[Opening Listed records section]

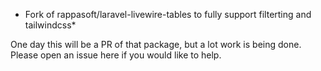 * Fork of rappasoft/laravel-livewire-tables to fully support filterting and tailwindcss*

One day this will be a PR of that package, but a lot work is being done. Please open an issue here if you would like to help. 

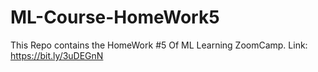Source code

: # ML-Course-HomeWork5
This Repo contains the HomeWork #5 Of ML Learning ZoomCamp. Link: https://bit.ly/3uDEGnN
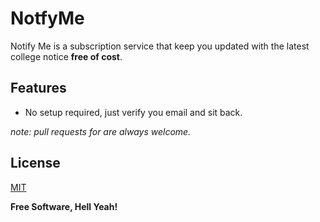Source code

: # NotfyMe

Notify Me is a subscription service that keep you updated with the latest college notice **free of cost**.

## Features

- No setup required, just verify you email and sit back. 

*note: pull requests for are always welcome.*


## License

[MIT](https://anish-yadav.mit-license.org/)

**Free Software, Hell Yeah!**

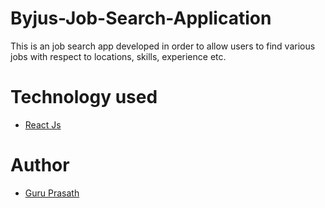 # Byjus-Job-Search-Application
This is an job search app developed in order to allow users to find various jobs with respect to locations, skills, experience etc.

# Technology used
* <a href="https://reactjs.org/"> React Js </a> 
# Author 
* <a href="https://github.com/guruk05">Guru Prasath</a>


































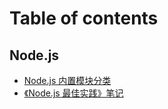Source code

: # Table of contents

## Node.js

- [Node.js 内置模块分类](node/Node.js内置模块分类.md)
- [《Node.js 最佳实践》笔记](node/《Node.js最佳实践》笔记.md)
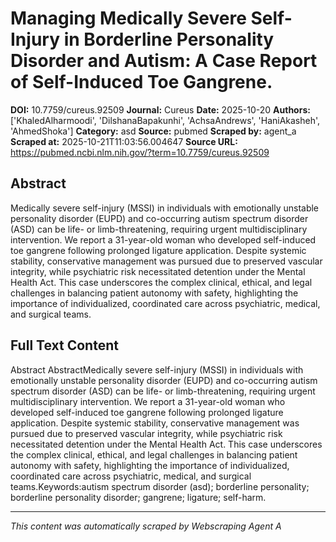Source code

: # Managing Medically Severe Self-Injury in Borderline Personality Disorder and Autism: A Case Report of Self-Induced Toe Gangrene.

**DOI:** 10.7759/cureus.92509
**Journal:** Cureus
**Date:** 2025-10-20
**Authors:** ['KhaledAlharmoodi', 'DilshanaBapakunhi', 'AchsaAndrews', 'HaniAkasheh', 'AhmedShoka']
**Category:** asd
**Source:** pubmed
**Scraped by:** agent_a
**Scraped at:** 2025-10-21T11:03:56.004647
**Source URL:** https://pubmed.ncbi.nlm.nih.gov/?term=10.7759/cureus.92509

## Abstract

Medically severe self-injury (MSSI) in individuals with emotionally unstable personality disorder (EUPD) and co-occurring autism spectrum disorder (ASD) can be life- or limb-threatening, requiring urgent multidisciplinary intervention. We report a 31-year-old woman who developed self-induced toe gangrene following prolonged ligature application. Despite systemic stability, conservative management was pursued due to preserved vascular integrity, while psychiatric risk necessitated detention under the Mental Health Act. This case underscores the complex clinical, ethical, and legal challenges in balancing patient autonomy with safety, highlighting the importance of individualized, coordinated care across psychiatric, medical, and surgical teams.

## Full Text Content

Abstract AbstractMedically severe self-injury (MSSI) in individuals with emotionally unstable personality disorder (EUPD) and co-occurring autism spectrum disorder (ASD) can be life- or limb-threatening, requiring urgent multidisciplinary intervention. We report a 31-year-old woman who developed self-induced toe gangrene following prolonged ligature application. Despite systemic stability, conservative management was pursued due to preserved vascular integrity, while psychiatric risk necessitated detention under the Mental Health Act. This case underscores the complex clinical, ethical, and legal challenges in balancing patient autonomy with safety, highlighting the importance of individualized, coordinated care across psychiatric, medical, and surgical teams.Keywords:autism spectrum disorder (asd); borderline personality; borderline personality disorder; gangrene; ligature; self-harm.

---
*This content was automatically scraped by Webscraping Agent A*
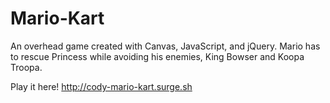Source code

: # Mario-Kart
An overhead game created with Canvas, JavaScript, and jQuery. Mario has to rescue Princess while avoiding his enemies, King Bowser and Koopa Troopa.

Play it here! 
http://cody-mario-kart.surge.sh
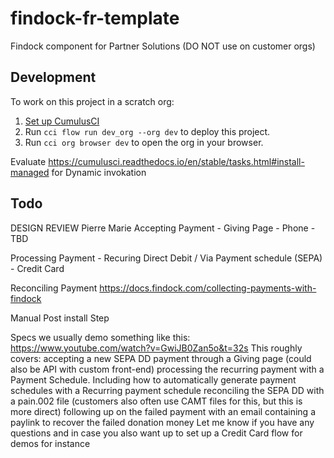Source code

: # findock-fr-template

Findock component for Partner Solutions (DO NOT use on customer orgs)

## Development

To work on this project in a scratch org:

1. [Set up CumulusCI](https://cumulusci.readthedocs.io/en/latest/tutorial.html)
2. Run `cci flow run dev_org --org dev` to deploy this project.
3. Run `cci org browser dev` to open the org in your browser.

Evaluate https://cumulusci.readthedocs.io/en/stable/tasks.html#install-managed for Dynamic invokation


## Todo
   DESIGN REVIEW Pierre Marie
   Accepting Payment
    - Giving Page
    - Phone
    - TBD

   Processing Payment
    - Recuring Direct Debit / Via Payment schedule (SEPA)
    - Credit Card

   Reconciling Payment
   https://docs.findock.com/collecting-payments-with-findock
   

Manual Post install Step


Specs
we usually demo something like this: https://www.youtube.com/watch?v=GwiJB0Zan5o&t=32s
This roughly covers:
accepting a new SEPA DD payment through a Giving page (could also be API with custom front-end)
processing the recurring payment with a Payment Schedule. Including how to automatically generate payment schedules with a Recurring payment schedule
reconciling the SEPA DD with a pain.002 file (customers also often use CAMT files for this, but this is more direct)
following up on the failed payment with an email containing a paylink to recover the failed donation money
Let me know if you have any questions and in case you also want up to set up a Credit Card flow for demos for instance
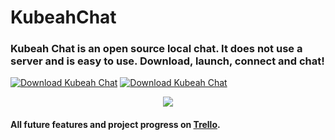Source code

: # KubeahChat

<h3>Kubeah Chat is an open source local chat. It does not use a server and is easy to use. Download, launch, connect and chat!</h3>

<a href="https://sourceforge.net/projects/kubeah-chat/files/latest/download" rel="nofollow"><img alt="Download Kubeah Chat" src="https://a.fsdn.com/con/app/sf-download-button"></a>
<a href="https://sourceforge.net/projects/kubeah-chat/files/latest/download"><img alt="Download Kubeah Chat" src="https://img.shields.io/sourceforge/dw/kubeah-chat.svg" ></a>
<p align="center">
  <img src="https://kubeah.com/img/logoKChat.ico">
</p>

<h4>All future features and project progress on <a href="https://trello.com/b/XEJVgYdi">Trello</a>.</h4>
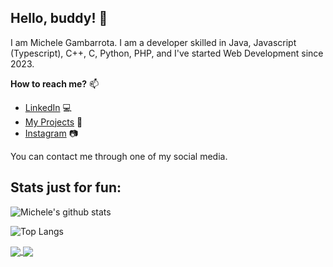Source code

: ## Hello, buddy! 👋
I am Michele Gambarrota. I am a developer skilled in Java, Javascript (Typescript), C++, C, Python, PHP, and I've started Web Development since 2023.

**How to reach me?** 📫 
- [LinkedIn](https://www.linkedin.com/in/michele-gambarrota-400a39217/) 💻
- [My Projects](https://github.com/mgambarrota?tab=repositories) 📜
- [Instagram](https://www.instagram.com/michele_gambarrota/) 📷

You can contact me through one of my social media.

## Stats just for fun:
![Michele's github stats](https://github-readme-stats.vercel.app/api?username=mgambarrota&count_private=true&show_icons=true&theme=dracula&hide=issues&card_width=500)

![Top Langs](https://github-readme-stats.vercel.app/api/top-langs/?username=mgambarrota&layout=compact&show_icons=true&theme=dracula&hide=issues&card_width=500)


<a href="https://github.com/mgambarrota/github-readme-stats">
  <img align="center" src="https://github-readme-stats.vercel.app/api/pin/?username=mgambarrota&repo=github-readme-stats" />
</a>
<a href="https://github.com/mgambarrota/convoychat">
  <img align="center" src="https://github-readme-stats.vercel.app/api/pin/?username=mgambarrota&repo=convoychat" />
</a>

[Closing Listed records section]
[Opening Listed records section]

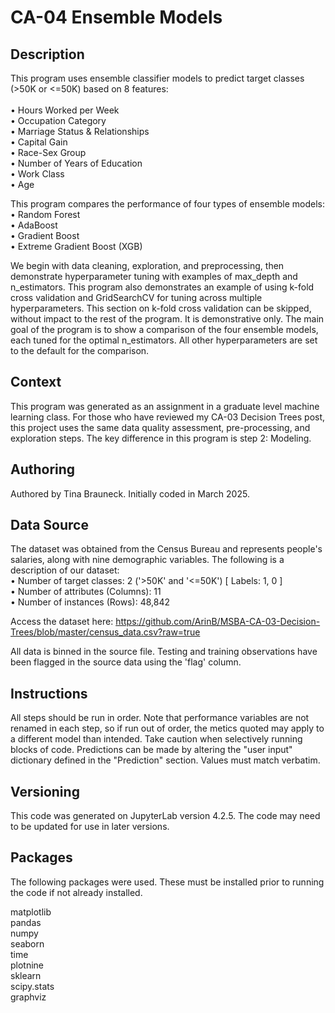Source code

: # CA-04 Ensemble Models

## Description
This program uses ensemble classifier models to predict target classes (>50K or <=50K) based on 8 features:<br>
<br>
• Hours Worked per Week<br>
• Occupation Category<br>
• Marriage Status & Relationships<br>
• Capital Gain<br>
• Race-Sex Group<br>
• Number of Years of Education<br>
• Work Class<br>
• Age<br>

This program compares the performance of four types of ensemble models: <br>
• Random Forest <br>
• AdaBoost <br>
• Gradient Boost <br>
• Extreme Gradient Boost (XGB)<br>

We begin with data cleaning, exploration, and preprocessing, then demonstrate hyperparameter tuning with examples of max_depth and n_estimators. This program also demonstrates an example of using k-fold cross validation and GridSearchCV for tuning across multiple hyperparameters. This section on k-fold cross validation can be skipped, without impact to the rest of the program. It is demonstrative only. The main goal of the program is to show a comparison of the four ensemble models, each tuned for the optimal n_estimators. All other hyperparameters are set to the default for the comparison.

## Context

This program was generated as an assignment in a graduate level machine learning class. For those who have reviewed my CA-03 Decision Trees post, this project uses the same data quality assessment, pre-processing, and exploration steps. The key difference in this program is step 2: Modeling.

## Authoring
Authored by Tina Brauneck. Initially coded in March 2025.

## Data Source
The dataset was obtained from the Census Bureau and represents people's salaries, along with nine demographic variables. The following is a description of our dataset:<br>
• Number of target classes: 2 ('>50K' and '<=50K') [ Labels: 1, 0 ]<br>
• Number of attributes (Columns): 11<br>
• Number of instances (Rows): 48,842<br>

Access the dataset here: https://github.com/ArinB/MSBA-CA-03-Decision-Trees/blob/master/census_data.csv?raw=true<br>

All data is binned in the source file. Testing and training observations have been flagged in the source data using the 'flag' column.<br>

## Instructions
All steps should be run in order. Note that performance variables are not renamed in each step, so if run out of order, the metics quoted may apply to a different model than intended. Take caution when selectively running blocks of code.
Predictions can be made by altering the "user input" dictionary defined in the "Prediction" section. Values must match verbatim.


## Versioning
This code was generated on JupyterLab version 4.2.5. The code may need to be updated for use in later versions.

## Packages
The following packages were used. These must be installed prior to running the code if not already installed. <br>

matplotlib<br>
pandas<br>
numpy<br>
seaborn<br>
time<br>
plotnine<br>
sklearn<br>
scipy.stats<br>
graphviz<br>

[Closing Listed records section]
[Opening Listed records section]

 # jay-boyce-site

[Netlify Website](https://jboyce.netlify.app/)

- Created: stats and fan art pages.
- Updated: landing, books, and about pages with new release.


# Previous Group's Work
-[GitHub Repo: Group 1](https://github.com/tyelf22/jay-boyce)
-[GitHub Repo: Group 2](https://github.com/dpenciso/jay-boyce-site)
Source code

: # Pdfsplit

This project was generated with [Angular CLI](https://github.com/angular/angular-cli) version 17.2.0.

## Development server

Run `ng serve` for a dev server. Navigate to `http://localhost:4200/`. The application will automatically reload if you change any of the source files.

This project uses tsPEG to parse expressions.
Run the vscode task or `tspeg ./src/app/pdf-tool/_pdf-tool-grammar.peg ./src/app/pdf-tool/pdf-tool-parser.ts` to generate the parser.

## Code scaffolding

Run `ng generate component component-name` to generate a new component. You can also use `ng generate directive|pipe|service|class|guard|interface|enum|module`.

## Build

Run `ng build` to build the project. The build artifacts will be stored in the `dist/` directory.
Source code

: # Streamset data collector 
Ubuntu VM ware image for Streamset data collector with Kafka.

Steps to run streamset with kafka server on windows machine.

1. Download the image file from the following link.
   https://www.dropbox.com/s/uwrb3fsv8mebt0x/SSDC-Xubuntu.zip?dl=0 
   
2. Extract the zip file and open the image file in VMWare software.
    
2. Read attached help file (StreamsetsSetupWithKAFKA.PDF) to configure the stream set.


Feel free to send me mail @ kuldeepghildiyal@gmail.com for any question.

[Closing Listed records section]

▶ Task objective
How many lines of the entries contain the string "true"? Answer with a number and no other words.

▶ Exercise solution
3